Vielleicht hat jemand schon mal eine wav datei damit abgespielt?? Die könnte er vielleicht hochladen, oder mir per mail schicken. Es gibt ja auch genug freie Medien zum download!

Ich halt leider gar nicht mehr weiter (

greetz


----------



## The_S (16. Jan 2009)

Warum nicht? Fehlt evtl. der entsprechende Codec?


----------



## thisismyname (16. Jan 2009)

Hobbit_Im_Blutrausch hat gesagt.:
			
		

> Warum nicht? Fehlt evtl. der entsprechende Codec?



Das ist ja mein Problem.
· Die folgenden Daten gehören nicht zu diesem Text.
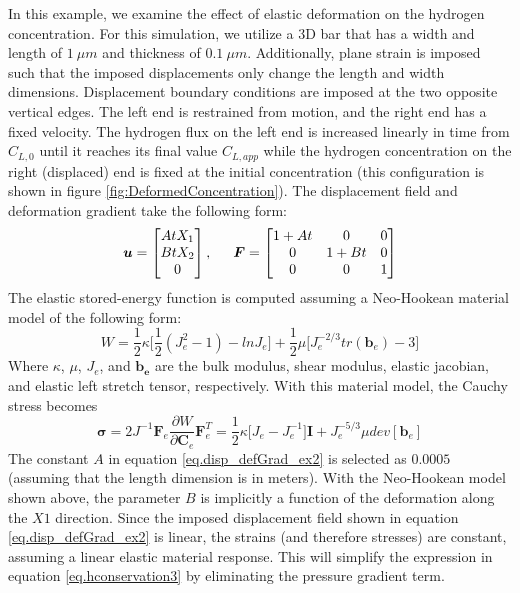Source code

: \documentclass[10pt]{elsarticle}
\begin{document}
In this example, we examine the effect of elastic deformation on the hydrogen concentration.  For this simulation, we utilize a 3D bar that has a width and length of $1 \: \mu m$ and thickness of $0.1 \: \mu m$.  Additionally, plane strain is imposed such that the imposed displacements only change the length and width dimensions.  Displacement boundary conditions are imposed at the two opposite vertical edges.  The left end is restrained from motion, and the right end has a fixed velocity.  The hydrogen flux on the left end is increased linearly in time from $C_{L,0}$ until it reaches its final value $C_{L,app}$ while the hydrogen concentration on the right (displaced) end is fixed at the initial concentration (this configuration is shown in figure \ref{fig:DeformedConcentration}).  The displacement field and deformation gradient take the following form:
\begin{equation}
\label{eq.disp_defGrad_ex2} \boldsymbol{u} = 
\begin{bmatrix}
A t X_1 \\
B t X_2 \\
0 \\
\end{bmatrix}
, \indent
\boldsymbol{F} = 
\begin{bmatrix}
1 + A t & 0 & 0 \\
0 & 1 + B t & 0 \\
0 & 0 & 1 \\
\end{bmatrix}
\end{equation}
The elastic stored-energy function is computed assuming a Neo-Hookean material model of the following form:
\begin{equation}
\label{eq:neoHookeanEnergy}
W = \frac {1} {2} \kappa  \bigg [ \frac {1} {2} (J_e^2 - 1) - ln J_e \bigg ] + \frac {1} {2} \mu \bigg [ J_e^{-2/3} tr(\boldsymbol{b}_e) -3 \bigg]
\end{equation}
Where $\kappa$, $\mu$, $J_e$, and $\boldsymbol{b_e}$ are the bulk modulus, shear modulus, elastic jacobian, and elastic left stretch tensor, respectively.  With this material model, the Cauchy stress becomes
\begin{equation}
\label{eq:neoHookeanStress}
\boldsymbol{\sigma} = 2 J^{-1} \boldsymbol{F}_e \frac {\partial W} {\partial \boldsymbol{C}_e} \boldsymbol{F}_e^T = \frac {1} {2} \kappa \bigg [ J_e - J_e^{-1} \bigg] \boldsymbol{I} + J_e^{-5/3} \mu dev[\boldsymbol{b}_e]
\end{equation}
The constant $A$ in equation \ref{eq.disp_defGrad_ex2} is selected as $0.0005$ (assuming that the length dimension is in meters).  With the Neo-Hookean model shown above, the parameter $B$ is implicitly a function of the deformation along the $X1$ direction.  Since the imposed displacement field shown in equation \ref{eq.disp_defGrad_ex2} is linear, the strains (and therefore stresses) are constant, assuming a linear elastic material response.  This will simplify the expression in equation \ref{eq.hconservation3} by eliminating the pressure gradient term.  
\end{document}
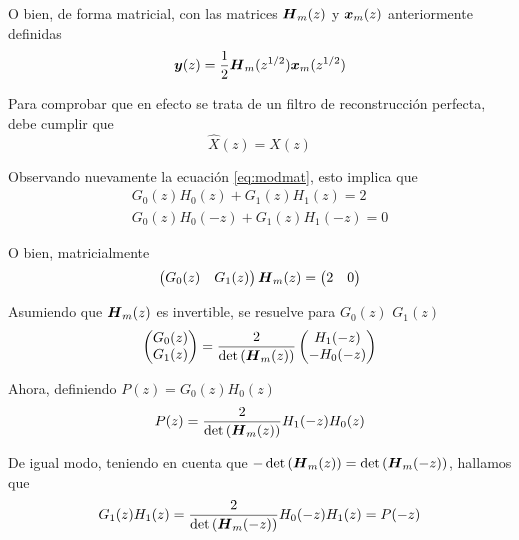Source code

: 	O bien, de forma matricial, con las matrices $\boldsymbol{H}_m(z)$ y $\boldsymbol{x}_m(z)$ anteriormente definidas
		\begin{equation}
			\boldsymbol{y}(z)=\frac{1}{2}\boldsymbol{H}_m(z^{1/2})\boldsymbol{x}_m(z^{1/2})
		\end{equation}

	Para comprobar que en efecto se trata de un filtro de reconstrucción perfecta, debe cumplir que
		\begin{equation}
			\hat{X}(z)=X(z)
		\end{equation}

	Observando nuevamente la ecuación \eqref{eq:modmat}, esto implica que
		\begin{align}
			G_0(z)H_0(z)+G_1(z)H_1(z)=2		\label{eq:modcond}\\
			G_0(z)H_0(-z)+G_1(z)H_1(-z)=0		\label{eq:modcond2}
		\end{align}

	O bien, matricialmente
		\begin{equation}
			\begin{pmatrix}
				G_0(z) & G_1(z)
			\end{pmatrix}
			\boldsymbol{H}_m(z)
			=
			\begin{pmatrix}
				2 & 0
			\end{pmatrix}
		\end{equation}

	Asumiendo que $\boldsymbol{H}_m(z)$ es invertible, se resuelve para $G_0(z)$ $G_1(z)$
		\begin{equation}
			\begin{pmatrix}
				G_0(z) \\
				G_1(z)
			\end{pmatrix}
			=
			\frac{2}{\det{(\boldsymbol{H}_m(z))}}
			\begin{pmatrix}
				H_1(-z) \\
				-H_0(-z)
			\end{pmatrix}
		\end{equation}
		
	Ahora, definiendo $P(z)=G_0(z)H_0(z)$
		\begin{equation}
			P(z)=\frac{2}{\det{(\boldsymbol{H}_m(z))}}H_1(-z)H_0(z)
		\end{equation}

	De igual modo, teniendo en cuenta que $-\det{(\boldsymbol{H}_m(z))}=\det{(\boldsymbol{H}_m(-z))}$, hallamos que
		\begin{equation}
			G_1(z)H_1(z)=\frac{2}{\det{(\boldsymbol{H}_m(-z))}}H_0(-z)H_1(z)=P(-z)
		\end{equation}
Ich habe alle Mediadateien durchprobiert die angeblich unterstützt werden (siehe Liste oben).

Deswegen hier meine Frage: Kann jemand der schon mal eine audio-datei mit dem Framework abgespielt hat mal den code posten... oder noch besser mir die Datei zuschicken???

greetz


----------



## thisismyname (19. Jan 2009)

keine eine Idee???


----------



## peez (20. Jan 2009)

Ist da außen rum SWT?
Ich habe auch lange rumgesucht warum die gleiche Datei in einem Beispiel Player in AWT gemacht funktioniert und in einer SWT Anwendung genau deinen Fehler ausgibt.

Argument -Djava.library.path=C:\WINDOWS\system32\ hat geholfen.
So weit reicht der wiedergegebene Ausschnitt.